WORK TASK> Read through the entries below and copy each line where "const" turns up.

Pictures paired with source code:
═══
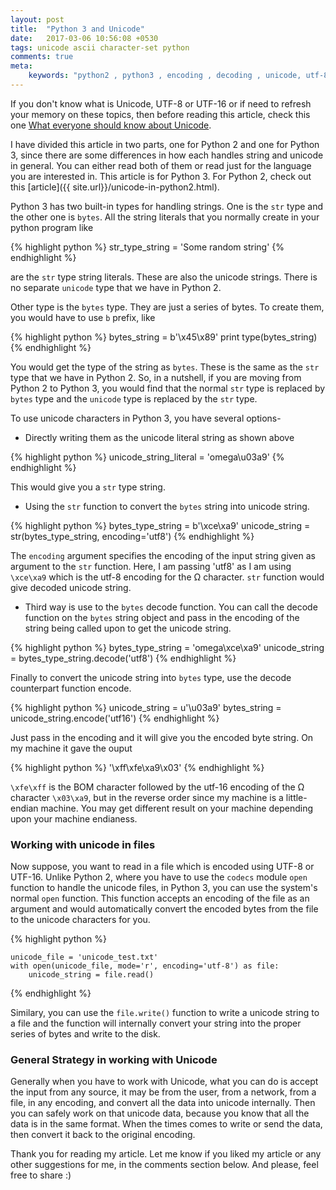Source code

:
 ```yaml
---
layout: post
title:  "Python 3 and Unicode"
date:   2017-03-06 10:56:08 +0530
tags: unicode ascii character-set python
comments: true
meta:
    keywords: "python2 , python3 , encoding , decoding , unicode, utf-8,  character-set, character-encoding, utf-16, ascii , bom, byte-order-mark, u+fffe, u+feff, endianness, big-endian, little-endian, what-is-utf8, what-is-utf-16, what-is-unicode"
---
```


If you don't know what is Unicode, UTF-8 or UTF-16 or if need to refresh your memory on these topics, then before reading this article, check this one [What everyone should know about Unicode][Unicode].


I have divided this article in two parts, one for Python 2 and one for Python 3, since there are some differences in how each handles string and unicode in general. You can either read both of them or read just for the language you are interested in. This article is for Python 3. For Python 2, check out this [article]({{ site.url}}/unicode-in-python2.html).

Python 3 has two built-in types for handling strings. One is the `str` type and the other one is `bytes`. All the string literals that you normally create in your python program like

{% highlight python %}
    str_type_string = 'Some random string'
{% endhighlight %}

are the `str` type string literals. These are also the unicode strings. There is no separate `unicode` type that we have in Python 2.

Other type is the `bytes` type. They are just a series of bytes. To create them, you would have to use `b` prefix, like 

{% highlight python %}
    bytes_string = b'\x45\x89'
    print type(bytes_string)
{% endhighlight %}

You would get the type of the string as `bytes`. These is the same as the `str` type that we have in Python 2. So, in a nutshell, if you are moving from Python 2 to Python 3, you would find that the normal `str` type is replaced by `bytes` type and the `unicode` type is replaced by the `str` type.


To use unicode characters in Python 3, you have several options-
- Directly writing them as the unicode literal string as shown above

{% highlight python %}
    unicode_string_literal = 'omega\u03a9'
{% endhighlight %}

This would give you a `str` type string.

- Using the `str` function to convert the `bytes` string into unicode string.

{% highlight python %}
    bytes_type_string = b'\xce\xa9'
    unicode_string = str(bytes_type_string, encoding='utf8')
{% endhighlight %}

The `encoding` argument specifies the encoding of the input string given as argument to the `str` function. Here, I am passing 'utf8' as I am using `\xce\xa9` which is the utf-8 encoding for the Ω character. `str` function would give decoded unicode string.

- Third way is use to the `bytes` decode function. You can call the decode function on the `bytes` string object and pass in the encoding of the string being called upon to get the unicode string.

{% highlight python %}
    bytes_type_string = 'omega\xce\xa9'
    unicode_string = bytes_type_string.decode('utf8')
{% endhighlight %}


Finally to convert the unicode string into `bytes` type, use the decode counterpart function encode.

{% highlight python %}
    unicode_string = u'\u03a9'
    bytes_string = unicode_string.encode('utf16')
{% endhighlight %}

Just pass in the encoding and it will give you the encoded byte string. On my machine it gave the ouput 

{% highlight python %}
 '\xff\xfe\xa9\x03'
{% endhighlight %}

`\xfe\xff` is the BOM character followed by the utf-16 encoding of the Ω character `\x03\xa9`, but in the reverse order since my machine is a little-endian machine. You may get different result on your machine depending upon your machine endianess.


### Working with unicode in files

Now suppose, you want to read in a file which is encoded using UTF-8 or UTF-16. Unlike Python 2, where you have to use the `codecs` module `open` function to handle the unicode files, in Python 3, you can use the system's normal `open` function. This function accepts an encoding of the file as an argument and would automatically convert the encoded bytes from the file to the unicode characters for you.

{% highlight python %}

    unicode_file = 'unicode_test.txt'
    with open(unicode_file, mode='r', encoding='utf-8') as file:
        unicode_string = file.read()

{% endhighlight %}

Similary, you can use the `file.write()` function to write a unicode string to a file and the function will internally convert your string into the proper series of bytes and write to the disk.

### General Strategy in working with Unicode

Generally when you have to work with Unicode, what you can do is accept the input from any source, it may be from the user, from a network, from a file, in any encoding, and convert all the data into unicode internally. Then you can safely work on that unicode data, because you know that all the data is in the same format. When the times comes to write or send the data, then convert it back to the original encoding.

Thank you for reading my article. Let me know if you liked my article or any other suggestions for me, in the comments section below. And please, feel free to share :)



[Unicode]: https://kishuagarwal.github.io/unicode.html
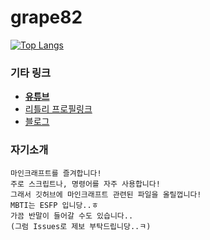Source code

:# grape82
[![Top Langs](https://github-readme-stats.vercel.app/api/top-langs/?username=grape82)](https://github.com/anuraghazra/github-readme-stats)

### 기타 링크
* [**유튜브**](https://www.youtube.com/channel/UCRO5ekxPBR5WIsYozR92gUw)
* [리틀리 프로필링크](https://litt.ly/grape)
* [블로그](https://blog.naver.com/yongyong130)

### 자기소개
```
마인크래프트를 즐겨합니다!
주로 스크립트나, 명령어를 자주 사용합니다!
그래서 깃허브에 마인크래프트 관련된 파일을 올릴껍니다!
MBTI는 ESFP 입니당..ㅎ
가끔 반말이 들어갈 수도 있습니다..
(그럼 Issues로 제보 부탁드립니당..ㅋ)
```
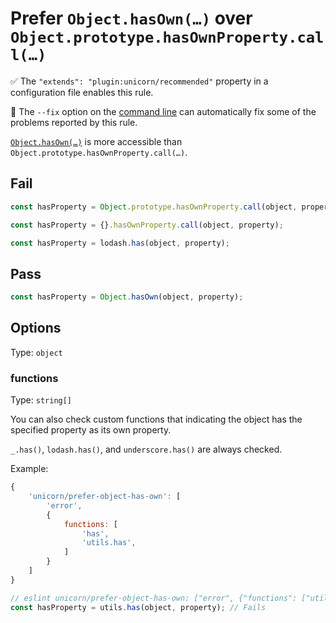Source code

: # Prefer `Object.hasOwn(…)` over `Object.prototype.hasOwnProperty.call(…)`

✅ The `"extends": "plugin:unicorn/recommended"` property in a configuration file enables this rule.

🔧 The `--fix` option on the [command line](https://eslint.org/docs/user-guide/command-line-interface#fixing-problems) can automatically fix some of the problems reported by this rule.

[`Object.hasOwn(…)`](https://developer.mozilla.org/en-US/docs/Web/JavaScript/Reference/Global_Objects/Object/hasOwn) is more accessible than `Object.prototype.hasOwnProperty.call(…)`.

## Fail

```js
const hasProperty = Object.prototype.hasOwnProperty.call(object, property);
```

```js
const hasProperty = {}.hasOwnProperty.call(object, property);
```

```js
const hasProperty = lodash.has(object, property);
```

## Pass

```js
const hasProperty = Object.hasOwn(object, property);
```

## Options

Type: `object`

### functions

Type: `string[]`

You can also check custom functions that indicating the object has the specified property as its own property.

`_.has()`, `lodash.has()`, and `underscore.has()` are always checked.

Example:

```js
{
	'unicorn/prefer-object-has-own': [
		'error',
		{
			functions: [
				'has',
				'utils.has',
			]
		}
	]
}
```

```js
// eslint unicorn/prefer-object-has-own: ["error", {"functions": ["utils.has"]}]
const hasProperty = utils.has(object, property); // Fails
```
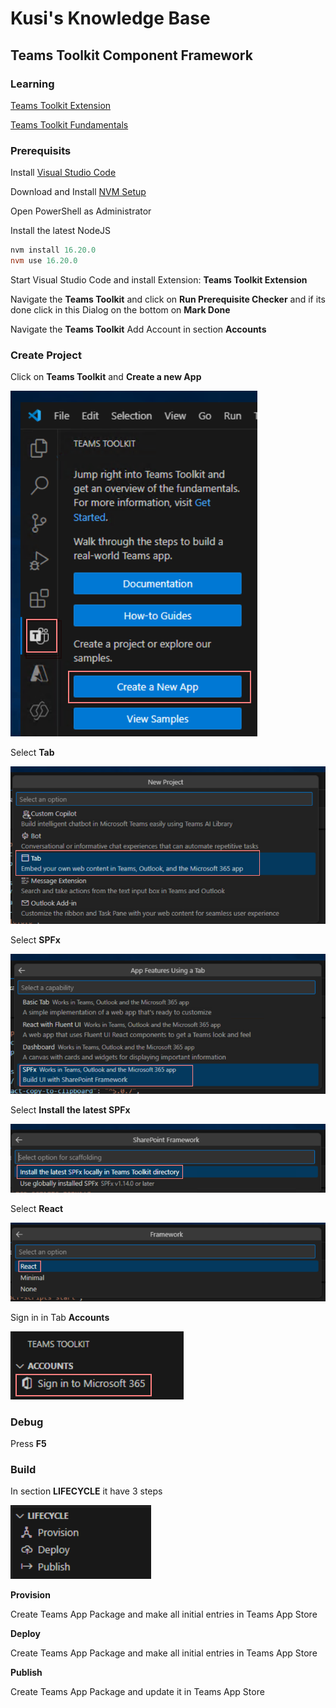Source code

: # Kusi's Knowledge Base

## Teams Toolkit Component Framework

### Learning

[Teams Toolkit Extension](https://marketplace.visualstudio.com/items?itemName=TeamsDevApp.ms-teams-vscode-extension)

[Teams Toolkit Fundamentals](https://learn.microsoft.com/en-us/microsoftteams/platform/toolkit/teams-toolkit-fundamentals)

### Prerequisits

Install [Visual Studio Code](https://code.visualstudio.com/download)

Download and Install [NVM Setup](https://github.com/coreybutler/nvm-windows/releases)

Open PowerShell as Administrator
  
Install the latest NodeJS

```powershell
nvm install 16.20.0
nvm use 16.20.0
```

Start Visual Studio Code and install Extension: **Teams Toolkit Extension**

Navigate the **Teams Toolkit** and click on **Run Prerequisite Checker** and if its done click in this Dialog on the bottom on **Mark Done**

Navigate the **Teams Toolkit** Add Account in section **Accounts**

### Create Project

Click on **Teams Toolkit** and **Create a new App** 

![Create new Project](assets/CreateProject.png)

Select **Tab**

![Tab](assets/CreateTab.png)

Select **SPFx**

![SPFx](assets/CreateSPFx.png)

Select **Install the latest SPFx**

![SPFx Version](assets/CreateSPFxVersion.png)

Select **React**

![React](assets/CreateUseReact.png)

Sign in in Tab **Accounts**

![React](assets/Accounts.png)

### Debug

Press **F5** 

### Build

In section **LIFECYCLE** it have 3 steps

![Lifecycle](assets/Lifecycle.png)

**Provision** 

Create Teams App Package and make all initial entries in Teams App Store

**Deploy**

Create Teams App Package and make all initial entries in Teams App Store

**Publish**

Create Teams App Package and update it in Teams App Store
═══
TASK RESULT>
const hasProperty = Object.prototype.hasOwnProperty.call(object, property);
const hasProperty = {}.hasOwnProperty.call(object, property);
const hasProperty = lodash.has(object, property);
const hasProperty = Object.hasOwn(object, property);
const hasProperty = utils.has(object, property); // Fails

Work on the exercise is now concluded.